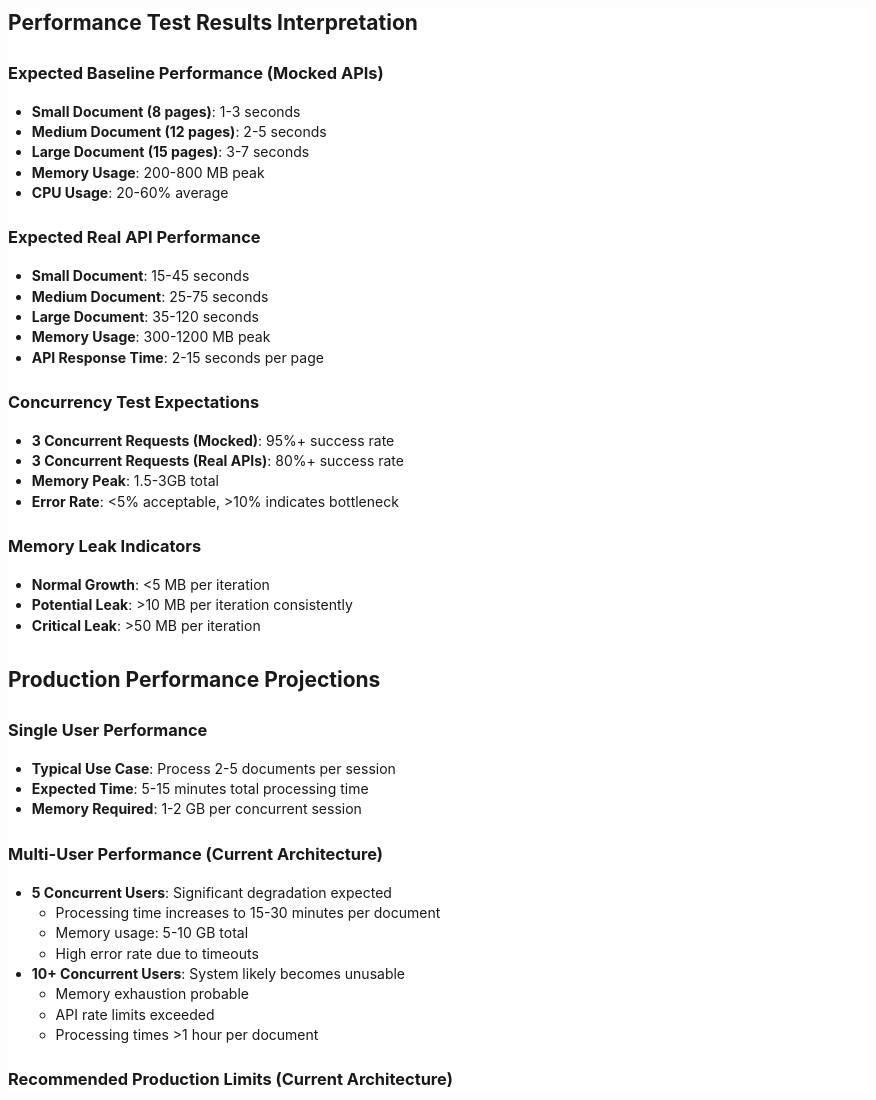 ## Performance Test Results Interpretation

### Expected Baseline Performance (Mocked APIs)

- **Small Document (8 pages)**: 1-3 seconds
- **Medium Document (12 pages)**: 2-5 seconds
- **Large Document (15 pages)**: 3-7 seconds
- **Memory Usage**: 200-800 MB peak
- **CPU Usage**: 20-60% average

### Expected Real API Performance

- **Small Document**: 15-45 seconds
- **Medium Document**: 25-75 seconds
- **Large Document**: 35-120 seconds
- **Memory Usage**: 300-1200 MB peak
- **API Response Time**: 2-15 seconds per page

### Concurrency Test Expectations

- **3 Concurrent Requests (Mocked)**: 95%+ success rate
- **3 Concurrent Requests (Real APIs)**: 80%+ success rate
- **Memory Peak**: 1.5-3GB total
- **Error Rate**: <5% acceptable, >10% indicates bottleneck

### Memory Leak Indicators

- **Normal Growth**: <5 MB per iteration
- **Potential Leak**: >10 MB per iteration consistently
- **Critical Leak**: >50 MB per iteration

## Production Performance Projections

### Single User Performance

- **Typical Use Case**: Process 2-5 documents per session
- **Expected Time**: 5-15 minutes total processing time
- **Memory Required**: 1-2 GB per concurrent session

### Multi-User Performance (Current Architecture)

- **5 Concurrent Users**: Significant degradation expected
  - Processing time increases to 15-30 minutes per document
  - Memory usage: 5-10 GB total
  - High error rate due to timeouts
- **10+ Concurrent Users**: System likely becomes unusable
  - Memory exhaustion probable
  - API rate limits exceeded
  - Processing times >1 hour per document

### Recommended Production Limits (Current Architecture)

******

Return all the lines above exactly; none of the pictures should appear.

 ## Performance Test Results Interpretation

### Expected Baseline Performance (Mocked APIs)

- **Small Document (8 pages)**: 1-3 seconds
- **Medium Document (12 pages)**: 2-5 seconds
- **Large Document (15 pages)**: 3-7 seconds
- **Memory Usage**: 200-800 MB peak
- **CPU Usage**: 20-60% average

### Expected Real API Performance

- **Small Document**: 15-45 seconds
- **Medium Document**: 25-75 seconds
- **Large Document**: 35-120 seconds
- **Memory Usage**: 300-1200 MB peak
- **API Response Time**: 2-15 seconds per page

### Concurrency Test Expectations

- **3 Concurrent Requests (Mocked)**: 95%+ success rate
- **3 Concurrent Requests (Real APIs)**: 80%+ success rate
- **Memory Peak**: 1.5-3GB total
- **Error Rate**: <5% acceptable, >10% indicates bottleneck

### Memory Leak Indicators

- **Normal Growth**: <5 MB per iteration
- **Potential Leak**: >10 MB per iteration consistently
- **Critical Leak**: >50 MB per iteration

## Production Performance Projections

### Single User Performance

- **Typical Use Case**: Process 2-5 documents per session
- **Expected Time**: 5-15 minutes total processing time
- **Memory Required**: 1-2 GB per concurrent session

### Multi-User Performance (Current Architecture)

- **5 Concurrent Users**: Significant degradation expected
  - Processing time increases to 15-30 minutes per document
  - Memory usage: 5-10 GB total
  - High error rate due to timeouts
- **10+ Concurrent Users**: System likely becomes unusable
  - Memory exhaustion probable
  - API rate limits exceeded
  - Processing times >1 hour per document

### Recommended Production Limits (Current Architecture)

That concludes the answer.